Amatua did not sob for long. He was a practical boy, and knew that it could not help Bill,—poor Bill!—who already had all the salt water he cared about. So Amatua made his way back to land, and sought out a quiet spot where he could look at his new treasure and calculate on the most profitable way of spending his dollar. You could not say that the dollar burned a hole in his pocket, for Amatua did not use pockets, and his only clothes consisted of a little strip of very dingy cotton; but he was just as anxious to spend it as an American boy with ten pockets. First he looked at the watch. It was a lovely watch. It was none of your puny watches such as white ladies wear, but a thumping big chief of a watch, thick and heavy, with a tick like a missionary clock. It was of shining silver, and the back of it was all engraved and carved with ships and dolphins.

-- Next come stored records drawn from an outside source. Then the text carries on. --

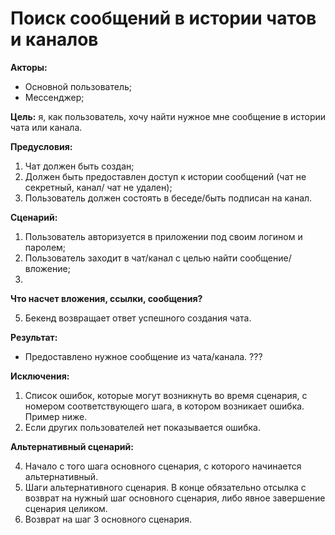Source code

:# Поиск сообщений в истории чатов и каналов

**Акторы:** 

- Основной пользователь;
- Мессенджер;

**Цель:** я, как пользователь, хочу найти нужное мне сообщение в истории чата или канала.

**Предусловия:** 
1. Чат должен быть создан;
2. Должен быть предоставлен доступ к истории сообщений (чат не секретный, канал/ чат не удален);
3. Пользователь должен состоять в беседе/быть подписан на канал.

**Сценарий:**

1. Пользователь авторизуется в приложении под своим логином и паролем;
2. Пользователь заходит в чат/канал с целью найти сообщение/вложение;
3. 
**Что насчет вложения, ссылки, сообщения?**

5. Бекенд возвращает ответ успешного создания чата.

**Результат:**

- Предоставлено нужное сообщение из чата/канала. ???

**Исключения:**

1. Список ошибок, которые могут возникнуть во время сценария, с номером соответствующего шага, в котором возникает ошибка. Пример ниже.
3. Если других пользователей нет показывается ошибка.

**Альтернативный сценарий:** 

4. Начало с того шага основного сценария, с которого начинается альтернативный.
5. Шаги альтернативного сценария. В конце обязательно отсылка с возврат на нужный шаг основного сценария, либо явное завершение сценария целиком.
6. Возврат на шаг 3 основного сценария.

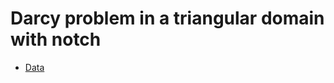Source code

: # Darcy problem in a triangular domain with notch

- [Data](https://yaleedu-my.sharepoint.com/:f:/g/personal/lu_lu_yale_edu/Ei-oRTd9XvBEjwdAqOl1kUYBr2cGoeiJigfL1yuvS1mzaw?e=vUoqEb)
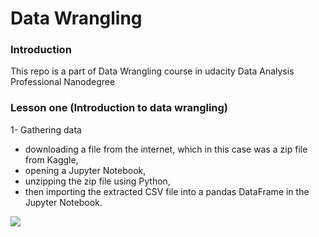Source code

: # Data Wrangling

### Introduction
This repo is a part of Data Wrangling course in udacity Data Analysis Professional Nanodegree

### Lesson one (Introduction to data wrangling)
1- Gathering data
* downloading a file from the internet, which in this case was a zip file from Kaggle,
* opening a Jupyter Notebook,
* unzipping the zip file using Python,
* then importing the extracted CSV file into a pandas DataFrame in the Jupyter Notebook.

![](Images/party.gif)
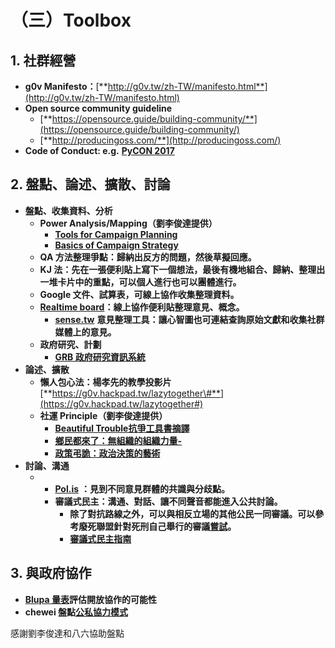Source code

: # （三）Toolbox

## 1. **社群經營**

* **g0v Manifesto：**[**http://g0v.tw/zh-TW/manifesto.html**](http://g0v.tw/zh-TW/manifesto.html)
* **Open source community guideline**
  * [**https://opensource.guide/building-community/**](https://opensource.guide/building-community/)
  * [**http://producingoss.com/**](http://producingoss.com/)
* **Code of Conduct: e.g.** [**PyCON 2017**](https://tw.pycon.org/2017/zh-hant/about/code-of-conduct/)

## 2. **盤點、論述、擴散、討論**

* **盤點、收集資料、分析**
  * **Power Analysis/Mapping（劉李俊達提供）**
    * [**Tools for Campaign Planning**](https://organizingforpower.org/tools/)
    * [**Basics of Campaign Strategy**](https://www.linkedin.com/pulse/basics-campaing-strategy-robert-b-dedus/)
  * **QA 方法整理爭點：歸納出反方的問題，然後草擬回應。**
  * **KJ 法：先在一張便利貼上寫下一個想法，最後有機地組合、歸納、整理出一堆卡片中的重點，可以個人進行也可以團體進行。**
  * **Google 文件、試算表，可線上協作收集整理資料。**
  * [**Realtime board**](https://realtimeboard.com/app/)**：線上協作便利貼整理意見、概念。**
    * [**sense.tw**](https://sense.tw) **意見整理工具：讓心智圖也可連結查詢原始文獻和收集社群媒體上的意見。**
  * **政府研究、計劃**
    * [**GRB 政府研究資訊系統**](https://www.grb.gov.tw/index)
* **論述、擴散**
  * **懶人包心法：楊孝先的教學投影片** [**https://g0v.hackpad.tw/lazytogether\#**](https://g0v.hackpad.tw/lazytogether#)
  * **社運 Principle（劉李俊達提供）**
    * [**Beautiful Trouble抗爭工具書摘譯**](https://hackmd.io/GwFhEYDMAYCNgLTFgUwCYJGgTNBBDYAVgHYFoBmNElATlrQuwA5og===?view#principle-%E5%8E%9F%E5%89%87)
    * [**鄉民都來了：無組織的組織力量-**](https://www.google.com.tw/url?sa=t&rct=j&q=&esrc=s&source=web&cd=1&ved=0ahUKEwj6lLKCpNTYAhXJgbwKHdJUAjUQFggmMAA&url=https%3A%2F%2Fwww.taaze.tw%2Fsing.html%3Fpid%3D11100583958&usg=AOvVaw3Ss3ft6HL28IXpVqluQ5iq)
    * [**政策弔詭：政治決策的藝術**](http://www.books.com.tw/products/0010353628)
* **討論、溝通**
  * * [**Pol.is**](https://pol.is/home) **：見到不同意見群體的共識與分歧點。**
    * **審議式民主：溝通、對話、讓不同聲音都能進入公共討論。**
      * **除了對抗路線之外，可以與相反立場的其他公民一同審議。可以參考廢死聯盟針對死刑自己舉行的審議**[**嘗試**](http://cc-death.blogspot.tw/)**。**
      * [**審議式民主指南**](http://www.books.com.tw/products/0010549157)

## 3. **與政府協作**

* [**Blupa 量表**](https://docs.google.com/presentation/d/1CE6zagBeT1ZS6ItJFKTPLvRQAq5LQyj4Y-ccrqI-yH8/edit#slide=id.g13e39e6903_0_1485)**評估開放協作的可能性**
* **chewei 盤點**[**公私協力模式**](https://docs.google.com/spreadsheets/d/1NB-ehgt6wPzAAO4cHzHKM4Q4mvDiOG9qVEJp_IvsENE/edit#gid=0)

感謝劉李俊達和八六協助盤點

Bill had shown it to him a hundred times when they had strolled about the town, or had gone, hand in hand, in search of many a pleasant adventure. It brought the tears to Amatua’s eyes to recall it all, and he pushed the watch aside to have a look at the handkerchief. This was another old friend. It was of the softest, thickest silk, such as girls delight in, all red and green and blue and yellow, like the colours of a rainbow.

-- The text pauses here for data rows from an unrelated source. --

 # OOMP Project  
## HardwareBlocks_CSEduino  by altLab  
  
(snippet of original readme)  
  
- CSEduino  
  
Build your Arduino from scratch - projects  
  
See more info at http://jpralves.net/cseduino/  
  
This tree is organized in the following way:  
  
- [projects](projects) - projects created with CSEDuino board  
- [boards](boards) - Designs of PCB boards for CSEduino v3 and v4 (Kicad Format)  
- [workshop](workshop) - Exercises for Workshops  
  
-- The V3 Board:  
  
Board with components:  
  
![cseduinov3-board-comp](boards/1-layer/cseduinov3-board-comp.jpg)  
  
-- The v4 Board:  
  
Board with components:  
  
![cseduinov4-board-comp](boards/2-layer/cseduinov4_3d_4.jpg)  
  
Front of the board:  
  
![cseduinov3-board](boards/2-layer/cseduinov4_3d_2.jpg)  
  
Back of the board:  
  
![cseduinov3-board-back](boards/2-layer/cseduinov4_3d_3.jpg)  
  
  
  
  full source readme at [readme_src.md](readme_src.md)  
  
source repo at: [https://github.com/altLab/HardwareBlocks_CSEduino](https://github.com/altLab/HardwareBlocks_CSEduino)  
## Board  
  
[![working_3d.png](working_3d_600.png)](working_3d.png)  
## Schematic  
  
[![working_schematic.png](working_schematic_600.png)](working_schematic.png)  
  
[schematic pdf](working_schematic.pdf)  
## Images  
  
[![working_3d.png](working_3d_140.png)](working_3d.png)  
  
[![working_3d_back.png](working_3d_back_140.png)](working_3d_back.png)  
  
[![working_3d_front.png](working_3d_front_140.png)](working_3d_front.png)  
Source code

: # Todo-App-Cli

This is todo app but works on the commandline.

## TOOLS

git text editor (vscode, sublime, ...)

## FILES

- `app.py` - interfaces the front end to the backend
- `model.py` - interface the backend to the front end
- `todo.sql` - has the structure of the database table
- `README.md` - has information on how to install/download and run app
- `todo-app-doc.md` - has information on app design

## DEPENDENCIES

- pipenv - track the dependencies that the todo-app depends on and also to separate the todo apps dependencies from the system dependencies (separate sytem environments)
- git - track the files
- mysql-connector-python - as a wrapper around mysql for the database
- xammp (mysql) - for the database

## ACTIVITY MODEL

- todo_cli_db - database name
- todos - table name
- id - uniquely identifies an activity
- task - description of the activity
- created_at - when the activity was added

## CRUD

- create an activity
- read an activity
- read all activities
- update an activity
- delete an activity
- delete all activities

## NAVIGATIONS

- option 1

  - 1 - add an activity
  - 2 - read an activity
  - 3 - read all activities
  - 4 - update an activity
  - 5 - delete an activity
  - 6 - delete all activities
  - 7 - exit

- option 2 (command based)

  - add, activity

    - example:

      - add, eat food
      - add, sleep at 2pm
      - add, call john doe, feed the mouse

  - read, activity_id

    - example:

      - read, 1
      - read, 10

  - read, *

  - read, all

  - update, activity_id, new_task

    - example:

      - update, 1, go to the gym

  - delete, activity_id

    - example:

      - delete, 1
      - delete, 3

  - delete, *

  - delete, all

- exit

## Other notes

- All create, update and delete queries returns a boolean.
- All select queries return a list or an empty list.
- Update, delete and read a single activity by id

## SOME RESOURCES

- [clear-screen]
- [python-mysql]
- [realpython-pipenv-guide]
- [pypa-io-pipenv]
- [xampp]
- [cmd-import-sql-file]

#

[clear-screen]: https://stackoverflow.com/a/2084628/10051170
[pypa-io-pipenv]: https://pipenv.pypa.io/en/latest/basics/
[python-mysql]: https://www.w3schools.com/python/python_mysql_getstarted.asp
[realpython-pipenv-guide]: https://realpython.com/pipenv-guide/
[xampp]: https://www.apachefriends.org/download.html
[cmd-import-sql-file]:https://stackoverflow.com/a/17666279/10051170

There was nothing small about Bill. Even the dollar seemed bigger and fatter than any Amatua had seen; but then it must be remembered that dollars had seldom come his way. Oh, that dollar! How was he to spend it so that it would reach as far as two dollars?—a financial problem every one has had to grapple with at some time or another.

He was well up in the price of hardtack. The price fluctuated in Apia—all the way from twelve for a quarter up to eighteen for a quarter. Quality did not count; at any rate, Amatua was not one of those boys who mind a little mustiness in their hardtack, or that slight suspicion of rancid whale-oil which is a characteristic of the cheaper article. Hardtack was hardtack, and eighteen were better than twelve. Here was one quarter gone, and hardtack made way for soap. Yes, he must have soap. Even yesterday old Lu’au had said: “War is a terrible thing. It makes one’s heart shake like a little mouse in one’s body. But lack of soap is worse than war. You can get used to war; but who ever got used to going without soap?” Yes, there must be soap to gladden old Lu’au. This meant another quarter.